Former Federal Reserve Chairman Paul Volcker said the nation's home mortgage market is in trouble and will have to be "reconstructed."
"It's totally dependent, heavily dependent on government participation," Volcker said Friday in an interview with Bloomberg Television. "It shouldn't be that way. That's going to have to be reconstructed."
The federal government was responsible for up to 95 percent of all new home mortgages in the fourth quarter of 2009, said Guy Cecala, publisher of Inside Mortgage Finance, a leading industry publication.
"Anyone who looks at the numbers says, 'My God, look what it's come to,'" Cecala said in an interview Friday.
While Volcker hopes the nation's home mortgage finance system lessens its dependence on taxpayers, Cecala said it's going to be nearly impossible for a significant change to take place over the next year.
"We can't," Cecala said. "It certainly can't change in 2010. It's like saying we're going to make some improvements in the Titanic after it's hit the iceberg."
There were $390 billion in new mortgage originations, including home equity lines, in the last quarter of 2009, according to Cecala's firm. Excluding the home equity lines, Fannie Mae, Freddie Mac, the Federal Housing Administration and the Veterans Administration stood behind up to 95 percent of those mortgages. Just a few years ago the government was responsible for about 40 percent of all new home mortgages, Cecala said.
By buying up mortgages from lenders, Fannie and Freddie control about $5.5 trillion in home mortgages, according to their federal regulator. That's nearly half of all outstanding mortgage debt in this country. Their share of the mortgage market is nearly double what it was 20 years ago. They were effectively nationalized in September 2008.

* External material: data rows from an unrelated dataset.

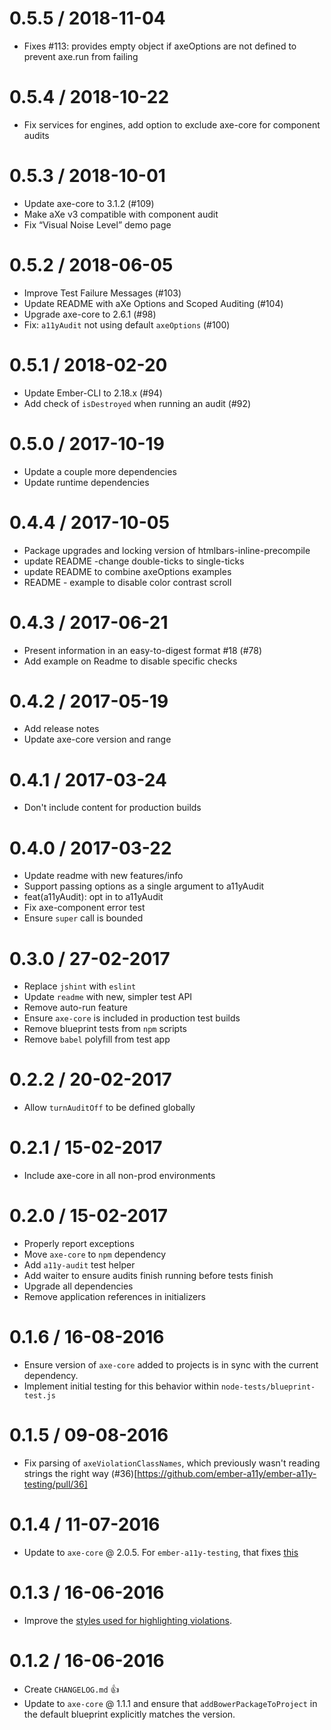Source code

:# 0.5.5 / 2018-11-04

  * Fixes #113: provides empty object if axeOptions are not defined to prevent axe.run from failing

# 0.5.4 / 2018-10-22

  * Fix services for engines, add option to exclude axe-core for component audits

# 0.5.3 / 2018-10-01

  * Update axe-core to 3.1.2 (#109)
  * Make aXe v3 compatible with component audit
  * Fix “Visual Noise Level” demo page

# 0.5.2 / 2018-06-05

  * Improve Test Failure Messages (#103)
  * Update README with aXe Options and Scoped Auditing (#104)
  * Upgrade axe-core to 2.6.1 (#98)
  * Fix: `a11yAudit` not using default `axeOptions` (#100)

# 0.5.1 / 2018-02-20

  * Update Ember-CLI to 2.18.x (#94)
  * Add check of `isDestroyed` when running an audit (#92)

# 0.5.0 / 2017-10-19

  * Update a couple more dependencies
  * Update runtime dependencies

# 0.4.4 / 2017-10-05

  - Package upgrades and locking version of htmlbars-inline-precompile
  - update README -change double-ticks to single-ticks
  - update README to combine axeOptions examples
  - README - example to disable color contrast scroll

# 0.4.3 / 2017-06-21

- Present information in an easy-to-digest format #18 (#78)
- Add example on Readme to disable specific checks

# 0.4.2 / 2017-05-19

- Add release notes
- Update axe-core version and range

# 0.4.1 / 2017-03-24

- Don't include content for production builds

# 0.4.0 / 2017-03-22

- Update readme with new features/info
- Support passing options as a single argument to a11yAudit
- feat(a11yAudit): opt in to a11yAudit
- Fix axe-component error test
- Ensure `super` call is bounded

# 0.3.0 / 27-02-2017

- Replace `jshint` with `eslint`
- Update `readme` with new, simpler test API
- Remove auto-run feature
- Ensure `axe-core` is included in production test builds
- Remove blueprint tests from `npm` scripts
- Remove `babel` polyfill from test app

# 0.2.2 / 20-02-2017

- Allow `turnAuditOff` to be defined globally

# 0.2.1 / 15-02-2017

- Include axe-core in all non-prod environments

# 0.2.0 / 15-02-2017

- Properly report exceptions
- Move `axe-core` to `npm` dependency
- Add `a11y-audit` test helper
- Add waiter to ensure audits finish running before tests finish
- Upgrade all dependencies
- Remove application references in initializers

# 0.1.6 / 16-08-2016

- Ensure version of `axe-core` added to projects is in sync with the current dependency.
- Implement initial testing for this behavior within `node-tests/blueprint-test.js`

# 0.1.5 / 09-08-2016

- Fix parsing of `axeViolationClassNames`, which previously wasn't reading strings the right way (#36)[https://github.com/ember-a11y/ember-a11y-testing/pull/36]

# 0.1.4 / 11-07-2016

- Update to `axe-core` @ 2.0.5. For `ember-a11y-testing`, that fixes [this](https://github.com/ember-a11y/ember-a11y-testing/issues/29)

# 0.1.3 / 16-06-2016

- Improve the [styles used for highlighting violations](https://github.com/ember-a11y/ember-a11y-testing/pull/28).

# 0.1.2 / 16-06-2016

- Create `CHANGELOG.md` 👍
- Update to `axe-core` @ 1.1.1 and ensure that `addBowerPackageToProject` in the default blueprint explicitly matches the version.
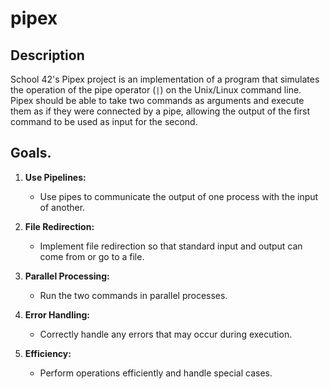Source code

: # pipex

## Description

School 42's Pipex project is an implementation of a program that simulates the operation of the pipe operator (`|`) on the Unix/Linux command line. Pipex should be able to take two commands as arguments and execute them as if they were connected by a pipe, allowing the output of the first command to be used as input for the second.

## Goals.

1. **Use Pipelines:**
   - Use pipes to communicate the output of one process with the input of another.

2. **File Redirection:**
   - Implement file redirection so that standard input and output can come from or go to a file.

3. **Parallel Processing:**
   - Run the two commands in parallel processes.

4. **Error Handling:**
   - Correctly handle any errors that may occur during execution.

5. **Efficiency:**
   - Perform operations efficiently and handle special cases.
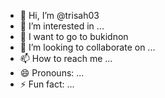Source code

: - 👋 Hi, I’m @trisah03
- 👀 I’m interested in ...
- 🌱 I want to go to bukidnon 
- 💞️ I’m looking to collaborate on ...
- 📫 How to reach me ...
- 😄 Pronouns: ...
- ⚡ Fun fact: ...

<!---
trisah03/trisah03 is a ✨ special ✨ repository because its `README.md` (this file) appears on your GitHub profile.
You can click the Preview link to take a look at your changes.
--->
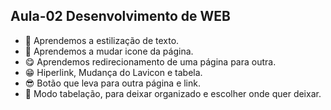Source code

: ## Aula-02 Desenvolvimento de WEB 

- 🥶 Aprendemos a estilização de texto.
- 🙂 Aprendemos a mudar icone da página.
- 😋 Aprendemos redirecionamento de uma página para outra.
- 😁 Hiperlink, Mudança do Lavicon e tabela.
- 😎 Botão que leva para outra página e link.
- 🥱 Modo tabelação, para deixar organizado e escolher onde quer deixar.
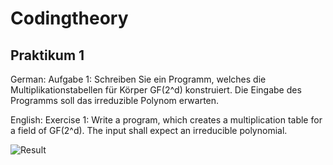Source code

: # Codingtheory

## Praktikum 1
German:
Aufgabe 1: Schreiben Sie ein Programm, welches die Multiplikationstabellen für Körper GF(2^d) konstruiert. 
Die Eingabe des Programms soll das irreduzible Polynom erwarten.

English:
Exercise 1: Write a program, which creates a multiplication table for a field of GF(2^d).
The input shall expect an irreducible polynomial.

![Result](https://github.com/dekorlp/RayTracer/blob/master/Ressources/practical1_result.PNG)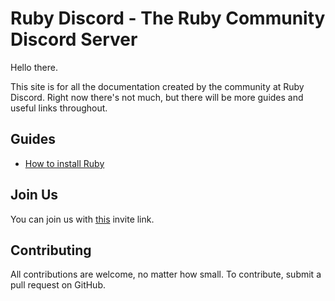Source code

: # Ruby Discord - The Ruby Community Discord Server

Hello there.

This site is for all the documentation created by the community at Ruby Discord.
Right now there's not much, but there will be more guides and useful links 
throughout. 


## Guides

- [How to install Ruby](guides/installation.md)

## Join Us

You can join us with [this](https://ruby-discord.com/) invite link.

## Contributing

All contributions are welcome, no matter how small.
To contribute, submit a pull request on GitHub.
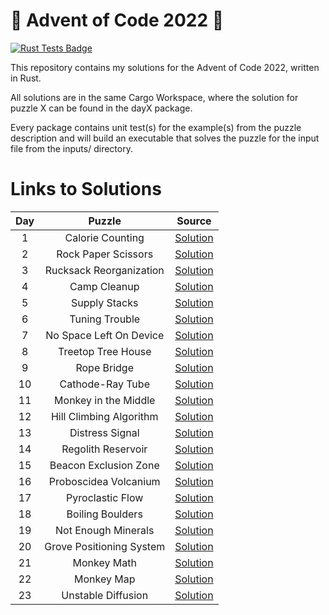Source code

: # :christmas_tree: Advent of Code 2022 :christmas_tree:

[![Rust Tests Badge](https://github.com/chrismandery/advent-of-code-2022/actions/workflows/rust.yml/badge.svg)](https://github.com/chrismandery/advent-of-code-2022/actions/workflows/rust.yml)

This repository contains my solutions for the Advent of Code 2022, written in Rust.

All solutions are in the same Cargo Workspace, where the solution for puzzle X can be found in the dayX package.

Every package contains unit test(s) for the example(s) from the puzzle description and will build an executable that solves the puzzle for the input file from the inputs/ directory.

# Links to Solutions

| Day |         Puzzle           |            Source             |
|:---:|:------------------------:|:-----------------------------:|
|  1  | Calorie Counting         | [Solution](day1/src/main.rs)  |
|  2  | Rock Paper Scissors      | [Solution](day2/src/main.rs)  |
|  3  | Rucksack Reorganization  | [Solution](day3/src/main.rs)  |
|  4  | Camp Cleanup             | [Solution](day4/src/main.rs)  |
|  5  | Supply Stacks            | [Solution](day5/src/main.rs)  |
|  6  | Tuning Trouble           | [Solution](day6/src/main.rs)  |
|  7  | No Space Left On Device  | [Solution](day7/src/main.rs)  |
|  8  | Treetop Tree House       | [Solution](day8/src/main.rs)  |
|  9  | Rope Bridge              | [Solution](day9/src/main.rs)  |
|  10 | Cathode-Ray Tube         | [Solution](day10/src/main.rs) |
|  11 | Monkey in the Middle     | [Solution](day11/src/main.rs) |
|  12 | Hill Climbing Algorithm  | [Solution](day12/src/main.rs) |
|  13 | Distress Signal          | [Solution](day13/src/main.rs) |
|  14 | Regolith Reservoir       | [Solution](day14/src/main.rs) |
|  15 | Beacon Exclusion Zone    | [Solution](day15/src/main.rs) |
|  16 | Proboscidea Volcanium    | [Solution](day16/src/main.rs) |
|  17 | Pyroclastic Flow         | [Solution](day17/src/main.rs) |
|  18 | Boiling Boulders         | [Solution](day18/src/main.rs) |
|  19 | Not Enough Minerals      | [Solution](day19/src/main.rs) |
|  20 | Grove Positioning System | [Solution](day20/src/main.rs) |
|  21 | Monkey Math              | [Solution](day21/src/main.rs) |
|  22 | Monkey Map               | [Solution](day22/src/main.rs) |
|  23 | Unstable Diffusion       | [Solution](day23/src/main.rs) |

Cecala noted that in 2005, the amount of private mortgage-backed securities exceeded the total output of Fannie, Freddie, FHA and the VA combined. That year there was about $613 billion in private bonds that contained creditworthy mortgages (excluding subprime). In 2009, there was just $5.5 billion.
Attracting lenders and investors back into mortgage finance, without the promise of a government guarantee, will be key to lessening the federal government's involvement. That means getting Fannie Mae and Freddie Mac to dial back their taxpayer-subsidized purchases and guarantees of mortgages.

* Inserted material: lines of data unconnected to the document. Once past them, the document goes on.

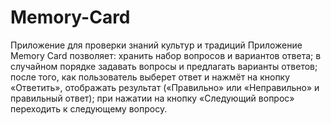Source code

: # Memory-Card
Приложение для проверки знаний культур и традиций
Приложение Memory Card позволяет:
хранить набор вопросов и вариантов ответа;
в случайном порядке задавать вопросы и предлагать варианты ответов;
после того, как пользователь выберет ответ и нажмёт на кнопку «Ответить», отображать результат («Правильно» или «Неправильно» и правильный ответ);
при нажатии на кнопку «Следующий вопрос» переходить к следующему вопросу.

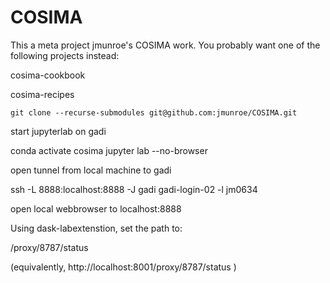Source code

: # COSIMA

This a meta project jmunroe's COSIMA work. You probably want one of the following projects instead:

cosima-cookbook

cosima-recipes


`git clone --recurse-submodules git@github.com:jmunroe/COSIMA.git`


start jupyterlab on gadi

conda activate cosima
jupyter lab --no-browser


open tunnel from local machine to gadi

ssh -L 8888:localhost:8888 -J gadi gadi-login-02 -l jm0634

open local webbrowser to localhost:8888

Using dask-labextenstion, set the path to:

/proxy/8787/status

(equivalently, http://localhost:8001/proxy/8787/status )

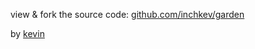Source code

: view & fork the source code: [github.com/inchkev/garden](https://github.com/inchkev/garden)

by [kevin](https://kevinnchen.com)
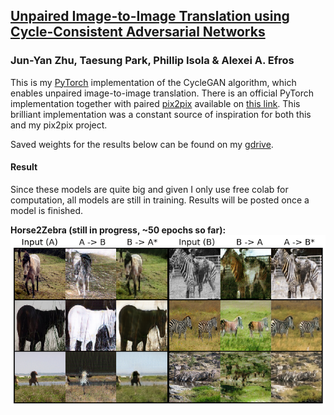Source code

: ## [Unpaired Image-to-Image Translation using Cycle-Consistent Adversarial Networks](https://arxiv.org/abs/1703.10593)

### Jun-Yan Zhu, Taesung Park, Phillip Isola & Alexei A. Efros

This is my [PyTorch](https://pytorch.org/) implementation of the CycleGAN algorithm, which enables unpaired image-to-image translation. There is an official PyTorch implementation together with paired [pix2pix](https://arxiv.org/abs/1611.07004) available on [this link](https://github.com/junyanz/pytorch-CycleGAN-and-pix2pix). This brilliant implementation was a constant source of inspiration for both this and my pix2pix project.

Saved weights for the results below can be found on my [gdrive](https://drive.google.com/drive/folders/1qSebyz5fwMFonhR8-fkDtup8-IwHsOa0?usp=sharing).

#### Result

Since these models are quite big and given I only use free colab for computation, all models are still in training. Results will be posted once a model is finished.

**Horse2Zebra (still in progress, ~50 epochs so far):**
<img src="images/result-horse2zebra.png">
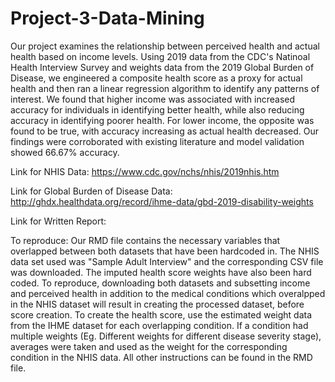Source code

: # Project-3-Data-Mining
Our project examines the relationship between perceived health and actual health based on income levels. Using 2019 data from the CDC's Natinoal Health Interview Survey and weights data from the 2019 Global Burden of Disease, we engineered a composite health score as a proxy for actual health and then ran a linear regression algorithm to identify any patterns of interest. We found that higher income was associated with increased accuracy for individuals in identifying better health, while also reducing accuracy in identifying poorer health. For lower income, the opposite was found to be true, with accuracy increasing as actual health decreased. Our findings were corroborated with existing literature and model validation showed 66.67% accuracy.

Link for NHIS Data: https://www.cdc.gov/nchs/nhis/2019nhis.htm

Link for Global Burden of Disease Data: http://ghdx.healthdata.org/record/ihme-data/gbd-2019-disability-weights

Link for Written Report:

To reproduce:
Our RMD file contains the necessary variables that overlapped between both datasets that have been hardcoded in. The NHIS data set used was "Sample Adult Interview" and the corresponding CSV file was downloaded. The imputed health score weights have also been hard coded. To reproduce, downloading both datasets and subsetting income and perceived health in addition to the medical conditions which overalpped in the NHIS dataset will result in creating the processed dataset, before score creation. To create the health score, use the estimated weight data from the IHME dataset for each overlapping condition. If a condition had multiple weights (Eg. Different weights for different disease severity stage), averages were taken and used as the weight for the corresponding condition in the NHIS data. All other instructions can be found in the RMD file.
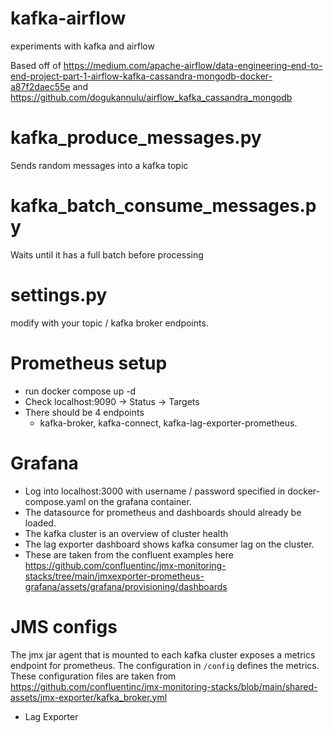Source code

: # kafka-airflow
experiments with kafka and airflow

Based off of https://medium.com/apache-airflow/data-engineering-end-to-end-project-part-1-airflow-kafka-cassandra-mongodb-docker-a87f2daec55e and 
https://github.com/dogukannulu/airflow_kafka_cassandra_mongodb

# kafka_produce_messages.py
Sends random messages into a kafka topic

# kafka_batch_consume_messages.py
Waits until it has a full batch before processing

# settings.py 
modify with your topic / kafka broker endpoints.


# Prometheus setup

* run docker compose up -d
* Check localhost:9090 -> Status -> Targets
* There should be 4 endpoints
  * kafka-broker, kafka-connect, kafka-lag-exporter-prometheus.
  
# Grafana
* Log into localhost:3000 with username / password specified in docker-compose.yaml on the grafana container.
* The datasource for prometheus and dashboards should already be loaded.
* The kafka cluster is an overview of cluster health
* The lag exporter dashboard shows kafka consumer lag on the cluster.
* These are taken from the confluent examples here https://github.com/confluentinc/jmx-monitoring-stacks/tree/main/jmxexporter-prometheus-grafana/assets/grafana/provisioning/dashboards


# JMS configs

The jmx jar agent that is mounted to each kafka cluster exposes a metrics endpoint for prometheus. The configuration in `/config` defines the metrics. These configuration files are taken from https://github.com/confluentinc/jmx-monitoring-stacks/blob/main/shared-assets/jmx-exporter/kafka_broker.yml

* Lag Exporter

"Fannie Mae and Freddie Mac were not a good idea in the first place," Volcker said. "This hybrid public, private thing sooner or later was going to get you in trouble -- and it sure got us in trouble big time," he said. "I hope we don't go back to that model."
Cecala said that unless the private securitization market returns, it'll be hard for the federal government to dial back its involvement. While analysts expect an uptick in private mortgage securitizations this year, Cecala said it won't be enough.
The government "needs to provide a way to support the...market, and I don't know how they're going to do it without some sort of government guarantee," Cecala said. One approach could be for the government to guarantee mortgages held and securitized by banks, and then slowly decrease the level of that guarantee until confidence fully returns.
Last month, House Financial Services Committee Chairman Barney Frank (D-Mass.) vowed to get rid of mortgage giants Fannie Mae and Freddie Mac as part of an overhaul of the country's taxpayer-supported system for financing home loans.
"The remedy here is to, in fact, as I believe this committee will be recommending, abolishing Fannie Mae and Freddie Mac in their current form and coming up with a whole new system of housing finance," Frank said. "That's the approach, rather than a piecemeal one."
The Obama administration expects to outline its future plans for Fannie and Freddie later this year.